* [Excerpted records]:

..............................

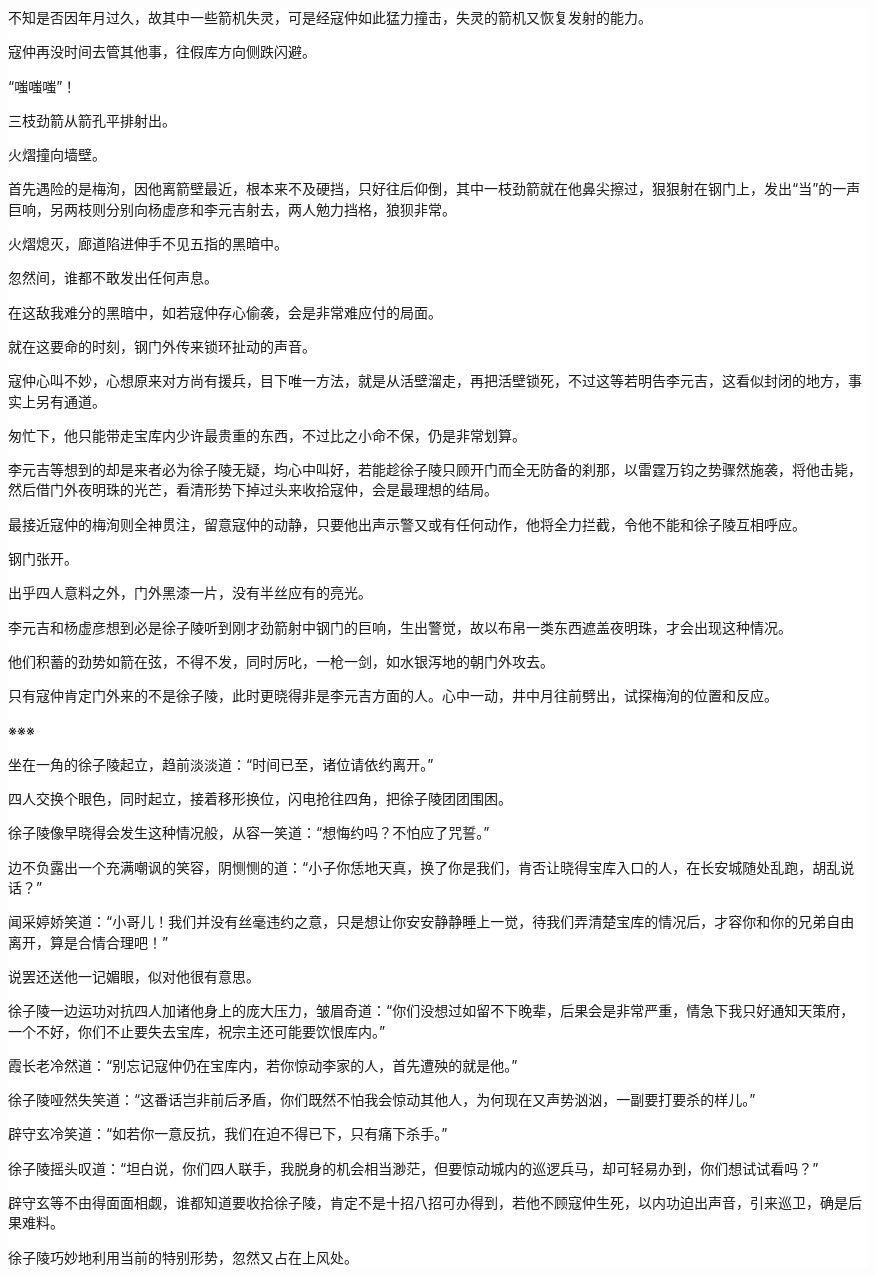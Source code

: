 不知是否因年月过久，故其中一些箭机失灵，可是经寇仲如此猛力撞击，失灵的箭机又恢复发射的能力。

寇仲再没时间去管其他事，往假库方向侧跌闪避。

“嗤嗤嗤”！

三枝劲箭从箭孔平排射出。

火熠撞向墙壁。

首先遇险的是梅洵，因他离箭壁最近，根本来不及硬挡，只好往后仰倒，其中一枝劲箭就在他鼻尖擦过，狠狠射在钢门上，发出“当”的一声巨响，另两枝则分别向杨虚彦和李元吉射去，两人勉力挡格，狼狈非常。

火熠熄灭，廊道陷进伸手不见五指的黑暗中。

忽然间，谁都不敢发出任何声息。

在这敌我难分的黑暗中，如若寇仲存心偷袭，会是非常难应付的局面。

就在这要命的时刻，钢门外传来锁环扯动的声音。

寇仲心叫不妙，心想原来对方尚有援兵，目下唯一方法，就是从活壁溜走，再把活壁锁死，不过这等若明告李元吉，这看似封闭的地方，事实上另有通道。

匆忙下，他只能带走宝库内少许最贵重的东西，不过比之小命不保，仍是非常划算。

李元吉等想到的却是来者必为徐子陵无疑，均心中叫好，若能趁徐子陵只顾开门而全无防备的刹那，以雷霆万钧之势骤然施袭，将他击毙，然后借门外夜明珠的光芒，看清形势下掉过头来收拾寇仲，会是最理想的结局。

最接近寇仲的梅洵则全神贯注，留意寇仲的动静，只要他出声示警又或有任何动作，他将全力拦截，令他不能和徐子陵互相呼应。

钢门张开。

出乎四人意料之外，门外黑漆一片，没有半丝应有的亮光。

李元吉和杨虚彦想到必是徐子陵听到刚才劲箭射中钢门的巨响，生出警觉，故以布帛一类东西遮盖夜明珠，才会出现这种情况。

他们积蓄的劲势如箭在弦，不得不发，同时厉叱，一枪一剑，如水银泻地的朝门外攻去。

只有寇仲肯定门外来的不是徐子陵，此时更晓得非是李元吉方面的人。心中一动，井中月往前劈出，试探梅洵的位置和反应。

※※※

坐在一角的徐子陵起立，趋前淡淡道：“时间已至，诸位请依约离开。”

四人交换个眼色，同时起立，接着移形换位，闪电抢往四角，把徐子陵团团围困。

徐子陵像早晓得会发生这种情况般，从容一笑道：“想悔约吗？不怕应了咒誓。”

边不负露出一个充满嘲讽的笑容，阴恻恻的道：“小子你恁地天真，换了你是我们，肯否让晓得宝库入口的人，在长安城随处乱跑，胡乱说话？”

闻采婷娇笑道：“小哥儿！我们并没有丝毫违约之意，只是想让你安安静静睡上一觉，待我们弄清楚宝库的情况后，才容你和你的兄弟自由离开，算是合情合理吧！”

说罢还送他一记媚眼，似对他很有意思。

徐子陵一边运功对抗四人加诸他身上的庞大压力，皱眉奇道：“你们没想过如留不下晚辈，后果会是非常严重，情急下我只好通知天策府，一个不好，你们不止要失去宝库，祝宗主还可能要饮恨库内。”

霞长老冷然道：“别忘记寇仲仍在宝库内，若你惊动李家的人，首先遭殃的就是他。”

徐子陵哑然失笑道：“这番话岂非前后矛盾，你们既然不怕我会惊动其他人，为何现在又声势汹汹，一副要打要杀的样儿。”

辟守玄冷笑道：“如若你一意反抗，我们在迫不得已下，只有痛下杀手。”

徐子陵摇头叹道：“坦白说，你们四人联手，我脱身的机会相当渺茫，但要惊动城内的巡逻兵马，却可轻易办到，你们想试试看吗？”

辟守玄等不由得面面相觑，谁都知道要收拾徐子陵，肯定不是十招八招可办得到，若他不顾寇仲生死，以内功迫出声音，引来巡卫，确是后果难料。

徐子陵巧妙地利用当前的特别形势，忽然又占在上风处。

..............................

* [Assigned task]: Restating the data word for word is the task, and pictures are to be omitted.

* [Solution to the exercise]:
Source code

: 不知是否因年月过久，故其中一些箭机失灵，可是经寇仲如此猛力撞击，失灵的箭机又恢复发射的能力。

寇仲再没时间去管其他事，往假库方向侧跌闪避。

“嗤嗤嗤”！

三枝劲箭从箭孔平排射出。

火熠撞向墙壁。

首先遇险的是梅洵，因他离箭壁最近，根本来不及硬挡，只好往后仰倒，其中一枝劲箭就在他鼻尖擦过，狠狠射在钢门上，发出“当”的一声巨响，另两枝则分别向杨虚彦和李元吉射去，两人勉力挡格，狼狈非常。

火熠熄灭，廊道陷进伸手不见五指的黑暗中。

忽然间，谁都不敢发出任何声息。

在这敌我难分的黑暗中，如若寇仲存心偷袭，会是非常难应付的局面。

就在这要命的时刻，钢门外传来锁环扯动的声音。

寇仲心叫不妙，心想原来对方尚有援兵，目下唯一方法，就是从活壁溜走，再把活壁锁死，不过这等若明告李元吉，这看似封闭的地方，事实上另有通道。

匆忙下，他只能带走宝库内少许最贵重的东西，不过比之小命不保，仍是非常划算。

李元吉等想到的却是来者必为徐子陵无疑，均心中叫好，若能趁徐子陵只顾开门而全无防备的刹那，以雷霆万钧之势骤然施袭，将他击毙，然后借门外夜明珠的光芒，看清形势下掉过头来收拾寇仲，会是最理想的结局。

最接近寇仲的梅洵则全神贯注，留意寇仲的动静，只要他出声示警又或有任何动作，他将全力拦截，令他不能和徐子陵互相呼应。

钢门张开。

出乎四人意料之外，门外黑漆一片，没有半丝应有的亮光。

李元吉和杨虚彦想到必是徐子陵听到刚才劲箭射中钢门的巨响，生出警觉，故以布帛一类东西遮盖夜明珠，才会出现这种情况。

他们积蓄的劲势如箭在弦，不得不发，同时厉叱，一枪一剑，如水银泻地的朝门外攻去。

只有寇仲肯定门外来的不是徐子陵，此时更晓得非是李元吉方面的人。心中一动，井中月往前劈出，试探梅洵的位置和反应。

※※※

坐在一角的徐子陵起立，趋前淡淡道：“时间已至，诸位请依约离开。”

四人交换个眼色，同时起立，接着移形换位，闪电抢往四角，把徐子陵团团围困。

徐子陵像早晓得会发生这种情况般，从容一笑道：“想悔约吗？不怕应了咒誓。”

边不负露出一个充满嘲讽的笑容，阴恻恻的道：“小子你恁地天真，换了你是我们，肯否让晓得宝库入口的人，在长安城随处乱跑，胡乱说话？”

闻采婷娇笑道：“小哥儿！我们并没有丝毫违约之意，只是想让你安安静静睡上一觉，待我们弄清楚宝库的情况后，才容你和你的兄弟自由离开，算是合情合理吧！”

说罢还送他一记媚眼，似对他很有意思。

徐子陵一边运功对抗四人加诸他身上的庞大压力，皱眉奇道：“你们没想过如留不下晚辈，后果会是非常严重，情急下我只好通知天策府，一个不好，你们不止要失去宝库，祝宗主还可能要饮恨库内。”

霞长老冷然道：“别忘记寇仲仍在宝库内，若你惊动李家的人，首先遭殃的就是他。”

徐子陵哑然失笑道：“这番话岂非前后矛盾，你们既然不怕我会惊动其他人，为何现在又声势汹汹，一副要打要杀的样儿。”

辟守玄冷笑道：“如若你一意反抗，我们在迫不得已下，只有痛下杀手。”

徐子陵摇头叹道：“坦白说，你们四人联手，我脱身的机会相当渺茫，但要惊动城内的巡逻兵马，却可轻易办到，你们想试试看吗？”

辟守玄等不由得面面相觑，谁都知道要收拾徐子陵，肯定不是十招八招可办得到，若他不顾寇仲生死，以内功迫出声音，引来巡卫，确是后果难料。

徐子陵巧妙地利用当前的特别形势，忽然又占在上风处。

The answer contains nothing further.